Atribui-se ao economista e banqueiro baiano Daniel Dantas a seguinte definição sobre os três tipos de economistas que existem hoje no Brasil: há os que acham que o câmbio está errado e dizem isso, há os que acham que o câmbio está errado e não dizem, e há os que acham que o câmbio está errado e dizem, em público, que ele está certo.
Pode haver algum exagero na "boutade", mas o fato é que a discussão sobre o câmbio está saindo da clandestinidade. Até recentemente, o economista que falasse em sobrevalorização cambial corria o risco de ser taxado de oportunista de oposição, lobista de empresários paulistas ou estrangeiro enxerido.
Na medida em que os resultados das contas externas caminharam na direção complicada que era previsível há muito tempo, discutir câmbio voltou a ser assunto sério, até porque passou a incluir economistas próximos ao Plano Real e à equipe. Quando o próprio ministro da Fazenda, Pedro Malan, fala em "aperfeiçoar a banda cambial", fica difícil recolocar esse fantasma de volta ao baú.
Os sinais que vêm do Banco Central, contudo, continuam apontando na mesma direção. Francisco Lopes, diretor de Política Monetária, faz uma conta. Mesmo que o déficit em transações correntes chegue a US$ 30 bilhões este ano (hipótese na qual o déficit na balança comercial ficaria em US$ 12 bilhões), o cálculo do BC é que entrarão US$ 15 bilhões entre investimentos diretos (na produção) e em "portfolio" (nas Bolsas).
Trata-se de um dinheiro que não aumenta a dívida externa -embora, no caso dos investimentos diretos, gere remessas de dividendos de até 12% ao ano. Deduzindo do déficit essas entradas, mais a conta de juros (de US$ 12 bilhões), sobrariam, no máximo, uns US$ 3 bilhões para ser financiados por aumento de dívida externa líquida, algo razoável.
Existem dois supostos neste raciocínio. O primeiro é que o mercado internacional continuará nadando em dinheiro, como hoje, não haja saltos dos juros americanos, queda forte na Bolsa de Nova York, ou problemas com a Argentina e o México. O outro suposto é que os investidores internacionais continuarão confiando que a deterioração das contas brasileiras é temporária (3 ou 4 anos) até que se complete o ajuste fiscal e as reformas.
Outra suposição ainda mais complicada é que, se algumas dessas precondições der errado, e houver uma corrida contra o Brasil, o governo terá espaço para corrigir o rumo. Como fez em 95: subindo os juros (à lua, se necessário) e, no limite, deixando a moeda deslizar. A precondição é não deixar as reservas cambiais caírem muito antes de reagir.

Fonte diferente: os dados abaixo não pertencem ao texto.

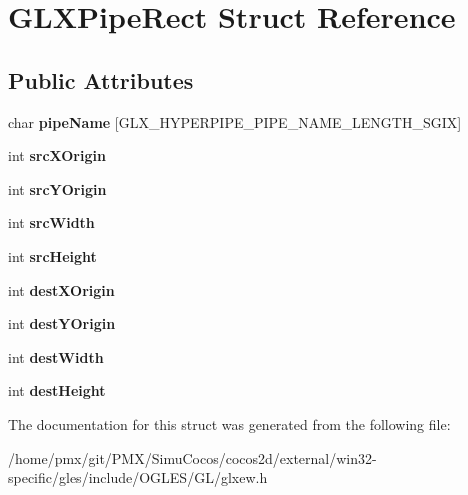 \hypertarget{structGLXPipeRect}{}\section{G\+L\+X\+Pipe\+Rect Struct Reference}
\label{structGLXPipeRect}
\subsection*{Public Attributes}
\begin{DoxyCompactItemize}
\item 
\mbox{\label{structGLXPipeRect_a05c8dab63efa1fd7e8adf3e728b4607d}} 
char {\bfseries pipe\+Name} \mbox{[}G\+L\+X\+\_\+\+H\+Y\+P\+E\+R\+P\+I\+P\+E\+\_\+\+P\+I\+P\+E\+\_\+\+N\+A\+M\+E\+\_\+\+L\+E\+N\+G\+T\+H\+\_\+\+S\+G\+IX\mbox{]}
\item 
\mbox{\label{structGLXPipeRect_a9df2313c01f75d149e64f2ff467bc266}} 
int {\bfseries src\+X\+Origin}
\item 
\mbox{\label{structGLXPipeRect_a1f7316dff7050ab2ce9d3d37f8c5450e}} 
int {\bfseries src\+Y\+Origin}
\item 
\mbox{\label{structGLXPipeRect_a2c6c180a4dabb71076366e06a1c7d0ef}} 
int {\bfseries src\+Width}
\item 
\mbox{\label{structGLXPipeRect_a35632524bce6bffa05f284a9b1c1b8ff}} 
int {\bfseries src\+Height}
\item 
\mbox{\label{structGLXPipeRect_a8b7b941894ad3420326d7e9fa885bb71}} 
int {\bfseries dest\+X\+Origin}
\item 
\mbox{\label{structGLXPipeRect_aef7766b02ef07c20a11e89da5878b469}} 
int {\bfseries dest\+Y\+Origin}
\item 
\mbox{\label{structGLXPipeRect_a3c07991d2a8fb6e973eae834650b3dad}} 
int {\bfseries dest\+Width}
\item 
\mbox{\label{structGLXPipeRect_a858b0ea6642e451495aff35cfefbd083}} 
int {\bfseries dest\+Height}
\end{DoxyCompactItemize}


The documentation for this struct was generated from the following file\+:\begin{DoxyCompactItemize}
\item 
/home/pmx/git/\+P\+M\+X/\+Simu\+Cocos/cocos2d/external/win32-\/specific/gles/include/\+O\+G\+L\+E\+S/\+G\+L/glxew.\+h\end{DoxyCompactItemize}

Suponha que um cenário desse tipo aconteça no próximo ano, em meio à campanha presidencial. Será que o governo comprometeria suas chances nas urnas pela defesa do real?

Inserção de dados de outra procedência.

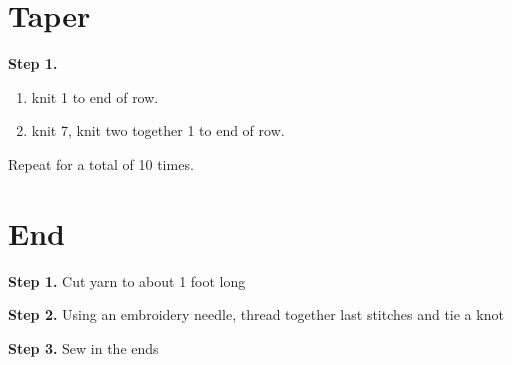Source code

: \documentclass[10pt]{article}
\begin{document}
\section*{Taper}

\textbf{Step 1. }
\begin{enumerate}[label=(\alph*)]
\item knit 1 to end of row. 
\item knit 7, knit two together 1 to end of row. 
\end{enumerate}
Repeat for a total of 10 times.


\section*{End}

\textbf{Step 1. }Cut yarn to about 1 foot long

\textbf{Step 2. }Using an embroidery needle, thread together last stitches and tie a knot

\textbf{Step 3. }Sew in the ends
\end{document}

O ano que vem é mais complicado do que parece. Se FHC não puder concorrer, o candidato tucano será mais fraco. Maluf é apoiado por Delfim Netto e Affonso Pastore, dois defensores de uma máxi. Quanto mais ele subir nas pesquisas, mais o mercado ficará nervoso. Se o candidato de esquerda ficar forte, pior ainda: a dúvida não será só o câmbio, mas todo o Plano Real.
Com FHC como candidato à reeleição e as contas externas numa trajetória insustentável, o cenário não ficará muito mais fácil. A expectativa do mercado já é, e será cada vez mais, a de que no início do segundo mandato FHC fará uma correção no câmbio. Quanto mais forte ele estiver como candidato, mais o mercado vai pensar em se proteger, o que poderia gerar uma corrida contra o real.
A conclusão é que qualquer ajuste teria que ser feito neste ano e rápido, para dar tempo de tudo estar cor de rosa em 98. Mas como fazer qualquer coisa se a reeleição emperrar e for para um plebiscito que consumirá meses?
Não é impossível que o governo acabe se dando bem mantendo a mesma aposta, mas é aconselhável que examine alternativas. Este ano e 98 serão tudo, menos anos "sem graça" na área externa, como tem prometido o diretor do BC, Gustavo Franco.
Brasil lança papel
O BC voltou ao mercado internacional. Desta vez, quer lançar bônus de 500 milhões de marcos alemães (US$ 150 milhões), prazo de 10 anos. Enviou convite a uma dúzia de instituições para dizerem, até dia 29, por quanto conseguem colocar os papéis.